Source texts of formatted documents:
*** Block opens ***
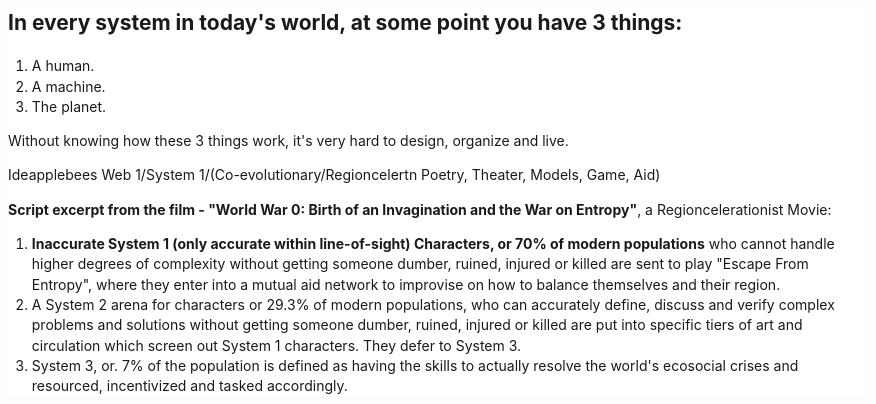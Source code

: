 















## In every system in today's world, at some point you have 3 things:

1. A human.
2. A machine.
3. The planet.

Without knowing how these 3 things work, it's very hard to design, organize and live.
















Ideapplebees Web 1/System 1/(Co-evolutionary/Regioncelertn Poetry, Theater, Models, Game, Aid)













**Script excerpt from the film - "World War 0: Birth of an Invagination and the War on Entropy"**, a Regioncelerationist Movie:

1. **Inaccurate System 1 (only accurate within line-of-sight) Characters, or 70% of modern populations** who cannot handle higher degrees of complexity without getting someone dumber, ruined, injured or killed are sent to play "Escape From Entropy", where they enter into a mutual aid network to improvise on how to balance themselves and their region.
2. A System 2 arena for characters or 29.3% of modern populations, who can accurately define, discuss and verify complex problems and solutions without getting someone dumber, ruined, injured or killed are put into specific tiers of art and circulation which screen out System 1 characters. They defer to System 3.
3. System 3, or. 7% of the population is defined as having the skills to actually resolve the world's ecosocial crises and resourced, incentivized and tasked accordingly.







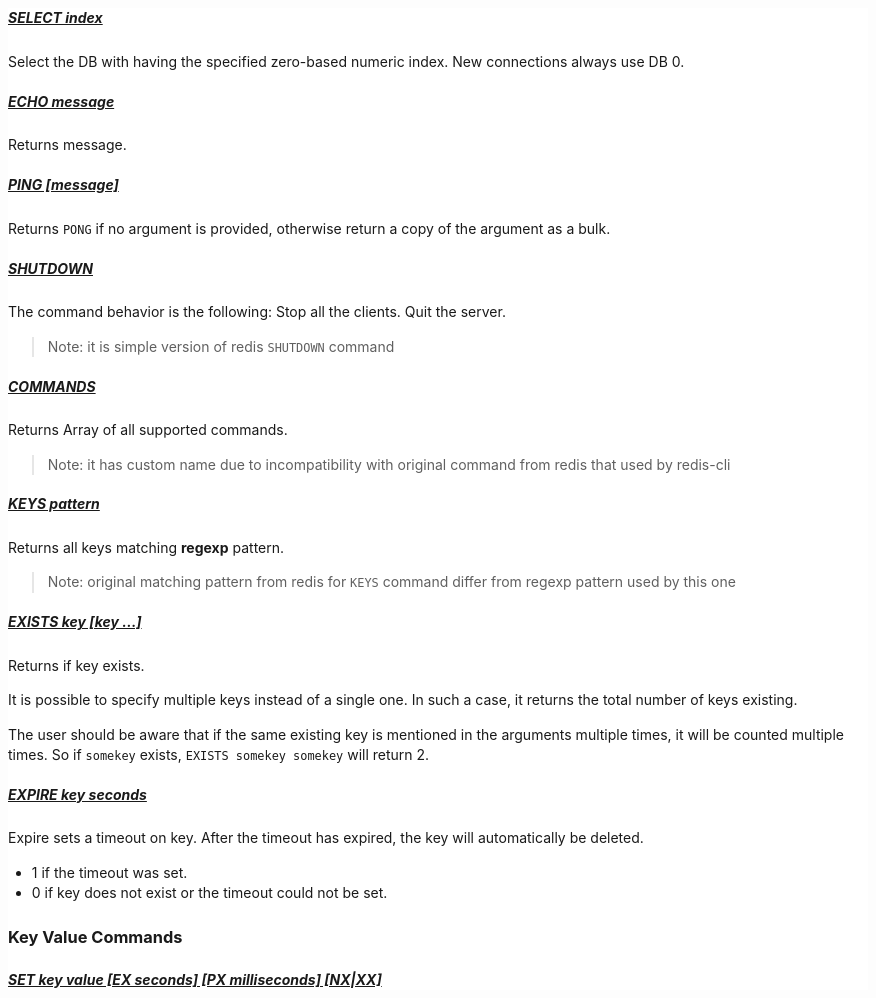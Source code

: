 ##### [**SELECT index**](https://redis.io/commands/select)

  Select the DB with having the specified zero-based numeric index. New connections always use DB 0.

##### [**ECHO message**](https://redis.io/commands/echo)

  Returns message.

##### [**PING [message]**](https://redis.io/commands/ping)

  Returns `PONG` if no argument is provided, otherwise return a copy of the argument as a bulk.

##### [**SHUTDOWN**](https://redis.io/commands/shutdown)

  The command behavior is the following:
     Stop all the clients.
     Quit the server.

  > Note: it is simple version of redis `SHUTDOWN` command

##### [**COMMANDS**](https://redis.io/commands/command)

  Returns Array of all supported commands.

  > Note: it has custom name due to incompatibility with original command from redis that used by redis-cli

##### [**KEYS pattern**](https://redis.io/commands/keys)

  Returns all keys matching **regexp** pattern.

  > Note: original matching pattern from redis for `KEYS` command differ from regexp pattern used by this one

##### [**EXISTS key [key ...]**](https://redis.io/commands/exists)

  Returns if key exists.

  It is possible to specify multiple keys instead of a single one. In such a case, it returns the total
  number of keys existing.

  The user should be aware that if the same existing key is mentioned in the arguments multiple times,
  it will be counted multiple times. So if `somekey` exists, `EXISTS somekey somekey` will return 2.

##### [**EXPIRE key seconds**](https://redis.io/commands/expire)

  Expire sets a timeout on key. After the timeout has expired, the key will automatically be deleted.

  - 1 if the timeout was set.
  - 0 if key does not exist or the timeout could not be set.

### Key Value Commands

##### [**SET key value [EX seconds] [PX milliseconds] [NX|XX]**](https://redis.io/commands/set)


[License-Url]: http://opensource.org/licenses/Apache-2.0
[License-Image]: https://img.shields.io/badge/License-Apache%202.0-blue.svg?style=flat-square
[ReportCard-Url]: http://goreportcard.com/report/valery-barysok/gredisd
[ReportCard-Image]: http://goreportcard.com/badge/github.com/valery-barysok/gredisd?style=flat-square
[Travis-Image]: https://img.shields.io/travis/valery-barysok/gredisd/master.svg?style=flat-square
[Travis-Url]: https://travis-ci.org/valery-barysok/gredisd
*** Block closes ***
*** Block opens ***
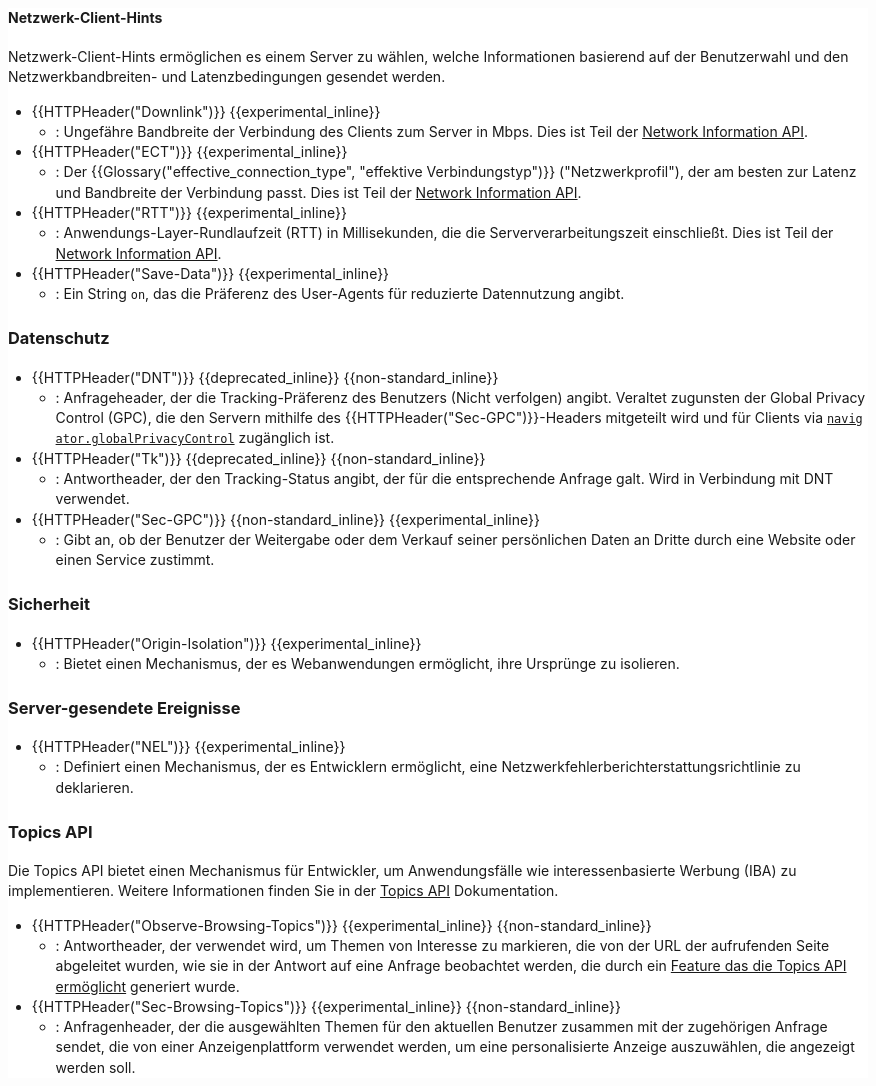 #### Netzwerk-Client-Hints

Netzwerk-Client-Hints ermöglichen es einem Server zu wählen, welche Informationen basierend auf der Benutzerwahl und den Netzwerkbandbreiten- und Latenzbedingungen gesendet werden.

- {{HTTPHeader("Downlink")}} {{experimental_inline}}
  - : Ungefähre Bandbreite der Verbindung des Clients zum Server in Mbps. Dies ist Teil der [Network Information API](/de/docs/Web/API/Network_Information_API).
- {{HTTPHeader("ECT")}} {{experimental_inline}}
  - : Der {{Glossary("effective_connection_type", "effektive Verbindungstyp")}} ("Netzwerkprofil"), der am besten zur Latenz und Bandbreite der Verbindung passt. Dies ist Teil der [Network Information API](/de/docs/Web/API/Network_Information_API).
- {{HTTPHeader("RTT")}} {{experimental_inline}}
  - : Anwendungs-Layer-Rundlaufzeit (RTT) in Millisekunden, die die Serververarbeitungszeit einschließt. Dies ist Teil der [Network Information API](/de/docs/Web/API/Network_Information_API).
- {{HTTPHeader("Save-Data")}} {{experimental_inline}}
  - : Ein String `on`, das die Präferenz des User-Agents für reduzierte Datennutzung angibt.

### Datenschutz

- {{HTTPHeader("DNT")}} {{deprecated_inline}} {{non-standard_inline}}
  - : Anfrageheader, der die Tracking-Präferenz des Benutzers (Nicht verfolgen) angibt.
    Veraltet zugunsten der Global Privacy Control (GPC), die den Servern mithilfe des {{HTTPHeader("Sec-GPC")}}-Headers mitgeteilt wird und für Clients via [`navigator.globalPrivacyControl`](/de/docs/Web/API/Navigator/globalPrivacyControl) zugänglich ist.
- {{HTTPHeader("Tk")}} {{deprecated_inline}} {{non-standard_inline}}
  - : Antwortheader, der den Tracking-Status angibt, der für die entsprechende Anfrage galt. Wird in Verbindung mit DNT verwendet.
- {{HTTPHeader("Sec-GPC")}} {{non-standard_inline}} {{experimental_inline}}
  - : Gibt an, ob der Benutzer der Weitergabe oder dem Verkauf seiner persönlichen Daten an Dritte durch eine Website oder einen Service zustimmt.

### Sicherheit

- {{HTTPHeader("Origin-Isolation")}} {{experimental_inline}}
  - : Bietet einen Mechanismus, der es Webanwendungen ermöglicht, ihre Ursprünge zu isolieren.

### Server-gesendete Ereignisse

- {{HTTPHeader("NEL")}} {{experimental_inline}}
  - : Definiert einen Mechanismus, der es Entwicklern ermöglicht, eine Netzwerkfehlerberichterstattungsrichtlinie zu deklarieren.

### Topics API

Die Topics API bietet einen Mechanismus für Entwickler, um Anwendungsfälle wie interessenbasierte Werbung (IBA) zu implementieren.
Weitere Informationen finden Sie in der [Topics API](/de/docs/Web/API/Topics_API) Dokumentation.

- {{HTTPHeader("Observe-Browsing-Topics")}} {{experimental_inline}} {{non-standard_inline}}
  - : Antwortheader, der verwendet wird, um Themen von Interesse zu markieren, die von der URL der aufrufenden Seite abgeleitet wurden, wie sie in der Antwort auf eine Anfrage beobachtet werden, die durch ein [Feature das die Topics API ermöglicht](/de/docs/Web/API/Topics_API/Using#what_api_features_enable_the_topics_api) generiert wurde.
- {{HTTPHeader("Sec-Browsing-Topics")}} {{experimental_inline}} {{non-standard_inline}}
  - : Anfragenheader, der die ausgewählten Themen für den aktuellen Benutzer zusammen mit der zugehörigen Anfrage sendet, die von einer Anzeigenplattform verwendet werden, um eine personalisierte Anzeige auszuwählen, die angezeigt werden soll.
*** Block closes ***
*** Block opens ***
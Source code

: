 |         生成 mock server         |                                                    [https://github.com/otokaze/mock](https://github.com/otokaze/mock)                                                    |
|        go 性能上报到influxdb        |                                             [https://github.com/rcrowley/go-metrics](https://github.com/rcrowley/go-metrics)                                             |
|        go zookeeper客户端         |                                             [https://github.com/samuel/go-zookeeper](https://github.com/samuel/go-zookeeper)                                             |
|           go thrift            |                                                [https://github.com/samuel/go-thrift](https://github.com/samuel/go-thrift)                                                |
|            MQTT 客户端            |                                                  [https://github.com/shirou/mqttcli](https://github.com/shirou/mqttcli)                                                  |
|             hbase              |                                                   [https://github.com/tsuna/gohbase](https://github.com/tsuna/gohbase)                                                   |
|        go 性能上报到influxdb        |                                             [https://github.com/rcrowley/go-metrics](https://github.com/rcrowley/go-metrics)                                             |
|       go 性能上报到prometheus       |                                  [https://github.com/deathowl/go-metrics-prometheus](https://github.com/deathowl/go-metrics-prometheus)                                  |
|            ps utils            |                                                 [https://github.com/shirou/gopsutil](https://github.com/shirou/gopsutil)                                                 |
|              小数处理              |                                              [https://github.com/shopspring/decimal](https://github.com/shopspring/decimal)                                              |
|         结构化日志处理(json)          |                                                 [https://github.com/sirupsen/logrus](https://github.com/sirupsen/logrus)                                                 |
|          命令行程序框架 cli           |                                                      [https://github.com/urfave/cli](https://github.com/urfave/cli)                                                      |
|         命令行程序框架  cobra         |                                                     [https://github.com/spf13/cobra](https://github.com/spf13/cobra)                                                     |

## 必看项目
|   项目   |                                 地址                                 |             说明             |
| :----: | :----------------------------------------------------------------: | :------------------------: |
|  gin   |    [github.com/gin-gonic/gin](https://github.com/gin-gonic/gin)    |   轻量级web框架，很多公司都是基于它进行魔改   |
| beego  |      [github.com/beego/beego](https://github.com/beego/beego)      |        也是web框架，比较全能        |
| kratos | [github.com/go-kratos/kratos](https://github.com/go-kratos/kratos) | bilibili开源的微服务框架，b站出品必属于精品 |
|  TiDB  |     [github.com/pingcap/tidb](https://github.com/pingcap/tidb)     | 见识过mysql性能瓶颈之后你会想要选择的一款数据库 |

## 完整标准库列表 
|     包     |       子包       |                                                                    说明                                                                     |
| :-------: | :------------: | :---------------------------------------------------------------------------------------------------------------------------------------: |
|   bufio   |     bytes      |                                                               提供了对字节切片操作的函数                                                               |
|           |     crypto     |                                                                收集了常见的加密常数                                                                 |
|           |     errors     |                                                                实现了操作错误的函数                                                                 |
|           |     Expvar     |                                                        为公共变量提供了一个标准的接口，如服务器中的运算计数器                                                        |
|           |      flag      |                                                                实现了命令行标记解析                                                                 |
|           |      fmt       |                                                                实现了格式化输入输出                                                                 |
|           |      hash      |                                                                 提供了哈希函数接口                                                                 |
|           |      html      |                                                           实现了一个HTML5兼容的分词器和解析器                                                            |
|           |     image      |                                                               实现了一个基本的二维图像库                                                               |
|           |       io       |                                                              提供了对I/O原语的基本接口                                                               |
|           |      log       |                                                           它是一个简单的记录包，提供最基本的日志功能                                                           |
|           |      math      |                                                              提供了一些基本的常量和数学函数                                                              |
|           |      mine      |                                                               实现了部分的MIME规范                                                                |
*** Block closes ***
> **Problem requirements**:
In your answer, include only the lines above starting at the line that holds "2. A machine." and ending at the line that holds "1. **Inaccurate System", copied exactly.

> **Written response**:
2. A machine.
3. The planet.

Without knowing how these 3 things work, it's very hard to design, organize and live.
















Ideapplebees Web 1/System 1/(Co-evolutionary/Regioncelertn Poetry, Theater, Models, Game, Aid)













**Script excerpt from the film - "World War 0: Birth of an Invagination and the War on Entropy"**, a Regioncelerationist Movie:

1. **Inaccurate System 1 (only accurate within line-of-sight) Characters, or 70% of modern populations** who cannot handle higher degrees of complexity without getting someone dumber, ruined, injured or killed are sent to play "Escape From Entropy", where they enter into a mutual aid network to improvise on how to balance themselves and their region.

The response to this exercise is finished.